L.A. Riots, 10 Years Later

L O S  A N G E L E S, April 29, 2002 -- The cost was enormous. Fifty-five people dead, 2,000 injured and a damage bill of $1 billion.

Ten years later, the shattered buildings of South Central Los Angeles have been rebuilt, but the rage still simmers.

The violence came in four days of rioting after a jury acquitted four Los Angeles Police Department officers whose videotaped beating of Rodney King shocked America.

Since that violence began exactly 10 years ago today, there has been a decade of voter-approved reforms, two black police chiefs and a campaign to improve the image of the LAPD.

In the riots, hundreds of properties were burned and looted. One of the properties hit was a dental office located in a shopping center in the Crenshaw District, one of the worst-hit areas. Dentist Bill Faulkner, who's black, remembers it vividly.

"Some people were running around and by the time I got there, they had already looted out the practice," said Faulkner. He said the experience left him feeling "violated."

When then President Bush toured the devastation, Faulkner was in the group that heard him promise federal help to rebuild. Through a combination of government and private funding, that shopping center has, indeed, been rebuilt. And Faulkner's new office is there.

Faulkner said the reconstruction was all well and good but the root causes of the riot still existed. "The buildings didn't burn themselves down, the people did. And we repaired the buildings, but we didn't repair the people."

Divisions Still Remain

And when it comes to the people, little appears to have changed in 10 years. South Central still has a high unemployment rate and a high crime rate. Parts of Los Angeles remains deeply divided along racial lines, with an enormous gap between the rich and the poor.
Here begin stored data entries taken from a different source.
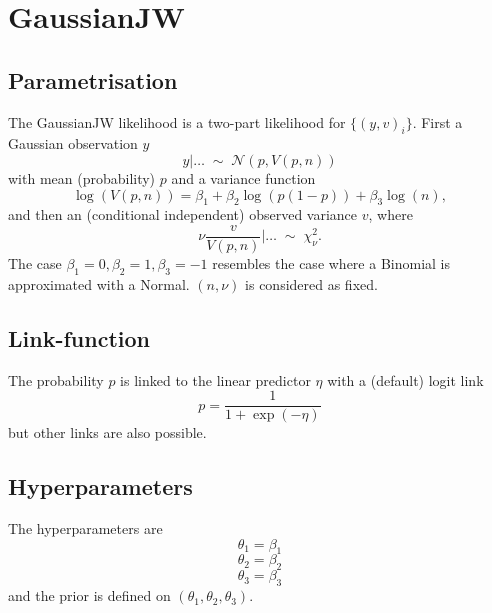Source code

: \documentclass[a4paper,11pt]{article}
\begin{document}
\section*{GaussianJW}

\subsection*{Parametrisation}

The GaussianJW likelihood is a two-part likelihood for $\{(y,v)_i\}$.
First a Gaussian observation $y$
\begin{displaymath}
    y|\ldots  \;\sim\; {\mathcal N}(p, V(p, n)) 
\end{displaymath}
with mean (probability) $p$ and a variance function
\begin{displaymath}
    \log(V(p, n)) = \beta_1 + \beta_2 \log(p(1-p)) + \beta_3 \log(n),
\end{displaymath}
and then an (conditional independent) observed variance $v$, where
\begin{displaymath}
    \nu\frac{v}{V(p,n)}|\ldots \;\sim\; \chi^{2}_{\nu}.
\end{displaymath}
The case $\beta_1=0, \beta_2=1, \beta_3=-1$ resembles the case where a
Binomial is approximated with a Normal. $(n,\nu)$ is considered as
fixed.


\subsection*{Link-function}

The probability $p$ is linked to the linear predictor $\eta$ with a
(default) logit link
\begin{displaymath}
    p = \frac{1}{1 + \exp(-\eta)}
\end{displaymath}
but other links are also possible.

\subsection*{Hyperparameters}

The hyperparameters are 
\begin{displaymath}
    \theta_1 = \beta_1
\end{displaymath}
\begin{displaymath}
    \theta_2 = \beta_2
\end{displaymath}
\begin{displaymath}
    \theta_3 = \beta_3
\end{displaymath}
and the prior is defined on $(\theta_1, \theta_2, \theta_3)$.
\end{document}
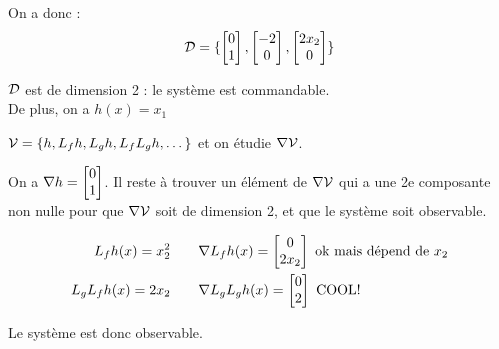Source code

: \documentclass{../../td}{subfiles}
\begin{document}
\begin{enumerate}
On a donc : \[ \mathcal{D} = \{\begin{bmatrix} 0 \\ 1 \end{bmatrix}, \begin{bmatrix} -2 \\ 0 \end{bmatrix}, \begin{bmatrix} 2x_2 \\ 0 \end{bmatrix}\} \]

$\mathcal{D}$ est de dimension 2 : le système est commandable.\\

De plus, on a $h(x) = x_1$

$\mathcal{V} = \{h,L_fh,L_gh,L_fL_gh,\dots \}$ et on étudie $\nabla \mathcal{V}$.

On a $\nabla h = \begin{bmatrix} 0 \\ 1 \end{bmatrix}$. Il reste à trouver un élément de $\nabla \mathcal{V}$ qui a une 2e composante non nulle pour que $\nabla \mathcal{V}$ soit de dimension 2, et que le système soit observable.

\begin{align*}
L_fh(x) = x_2^2 \quad & \quad \nabla L_fh(x) = \begin{bmatrix} 0\\2x_2 \end{bmatrix} \text{ ok mais dépend de $x_2$}\\
L_gL_fh(x) = 2x_2 \quad & \quad \nabla L_gL_gh(x) = \begin{bmatrix} 0 \\ 2 \end{bmatrix} \text{ COOL!}
\end{align*}

Le système est donc observable.
\end{enumerate}
\end{document}
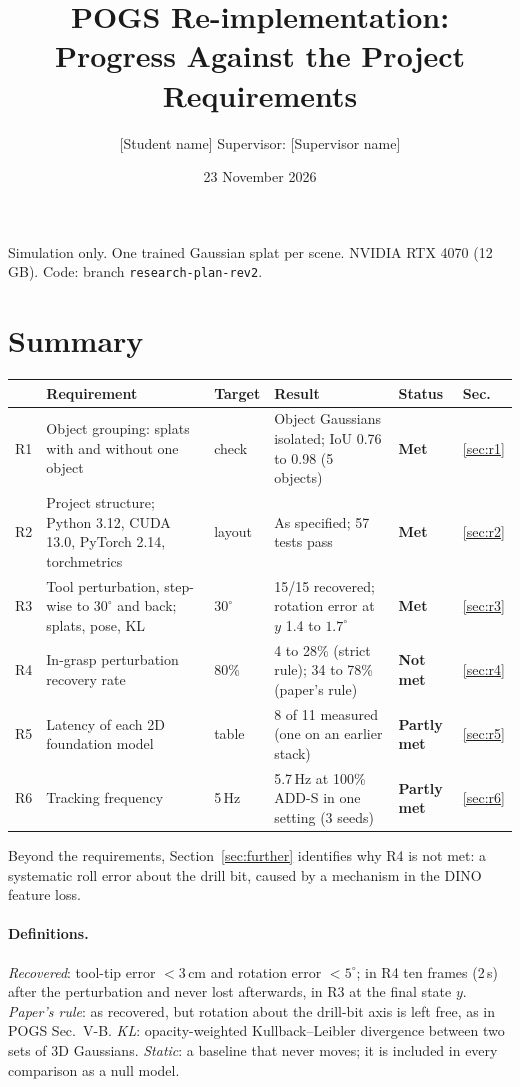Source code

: \documentclass[10pt,a4paper]{article}
\title{\vspace{-1.2cm}POGS Re-implementation:\\Progress Against the Project Requirements}
\author{[Student name] \quad Supervisor: [Supervisor name]}
\date{23 November 2026}
\newcommand{\met}{\textcolor{good}{\textbf{Met}}}
\newcommand{\partmet}{\textcolor{warn}{\textbf{Partly met}}}
\newcommand{\notmet}{\textcolor{crit}{\textbf{Not met}}}
\begin{document}
\maketitle
\vspace{-0.6cm}

\begin{center}
\small Simulation only. One trained Gaussian splat per scene. NVIDIA RTX 4070 (12\,GB). Code: branch \texttt{research-plan-rev2}.
\end{center}

\section*{Summary}
\begin{table}[H]
\centering\small
\begin{tabularx}{\linewidth}{@{}l X l X l l@{}}
\toprule
& Requirement & Target & Result & Status & Sec.\\
\midrule
R1 & Object grouping: splats with and without one object & check & Object Gaussians isolated; IoU 0.76 to 0.98 (5 objects) & \met & \ref{sec:r1}\\
R2 & Project structure; Python 3.12, CUDA 13.0, PyTorch 2.14, torchmetrics & layout & As specified; 57 tests pass & \met & \ref{sec:r2}\\
R3 & Tool perturbation, step-wise to $30^\circ$ and back; splats, pose, KL & $30^\circ$ & 15/15 recovered; rotation error at $y$ 1.4 to $1.7^\circ$ & \met & \ref{sec:r3}\\
R4 & In-grasp perturbation recovery rate & 80\% & 4 to 28\% (strict rule); 34 to 78\% (paper's rule) & \notmet & \ref{sec:r4}\\
R5 & Latency of each 2D foundation model & table & 8 of 11 measured (one on an earlier stack) & \partmet & \ref{sec:r5}\\
R6 & Tracking frequency & 5\,Hz & 5.7\,Hz at 100\% ADD-S in one setting (3 seeds) & \partmet & \ref{sec:r6}\\
\bottomrule
\end{tabularx}
\end{table}

Beyond the requirements, Section~\ref{sec:further} identifies why R4 is not met: a systematic roll error about the drill bit, caused by a mechanism in the DINO feature loss.

\paragraph{Definitions.} \emph{Recovered}: tool-tip error $<3$\,cm and rotation error $<5^\circ$; in R4 ten frames (2\,s) after the perturbation and never lost afterwards, in R3 at the final state $y$. \emph{Paper's rule}: as recovered, but rotation about the drill-bit axis is left free, as in POGS Sec.~V-B. \emph{KL}: opacity-weighted Kullback--Leibler divergence between two sets of 3D Gaussians. \emph{Static}: a baseline that never moves; it is included in every comparison as a null model.
\end{document}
On the plus side, community relations with police have improved somewhat.

The face of the LAPD has changed noticeably since 1992, when the department was almost 60 percent white. Now, 45 percent of the department is white. Nearly half is black or Hispanic.

However, the leadership of the LAPD is once again the subject of controversy. The recent ouster of Chief Bernard Parks, an African-American, has angered many black residents of L.A., making the selection of a new chief a sensitive issue.

"There's still a code of silence," said Civil Rights Attorney Irwin Chemerinsky. "We're still a department that rewards the tough officer who violates peoples rights."

Future Economy Looks Promising

Economically, things look brighter. Many retailers have set up shop in South Central, including large chain grocery stores. And community groups continue to lobby relentlessly for new investment, even providing bus tours for bankers last week.

"All this was burned down in 1992," a tour guide told prospective investors peering out the bus windows. "Now why would you invest this much capital back into the inner city? Not for public relations, but because it makes good economic sense."

But there has not been significant investment by the government in the public schools of the inner city. And that infuriates Faulkner, who sends his own children to a private school. He said the failure of the school system had left another generation unfit for employment and ripe for unrest.

"How many of the 18 year olds today have juvenile records," Faulkner said. "How many have turned to drugs, how many have children ahead of their time? How many are dead?"

Without an educational system that gives kids some hope for the future, he says, the potential for more trouble is enormous. "It's still here," he said, frowning, "it's still here. And in time, it will happen again."

He's not alone in that opinion. A recent survey conducted by the Loyola Marymount University in March of L.A. residents shows that 50 percent believe a riot similar to that of 1992 is likely to occur within the next five years.

"It's always the spark, whether it's the verdicts or the Rodney King incident or something else," Mayor James Hahn, who was city attorney at the time, told The Associated Press. "That didn't cause the riots. It was the underlying problems that caused the riots. The spark can come any day."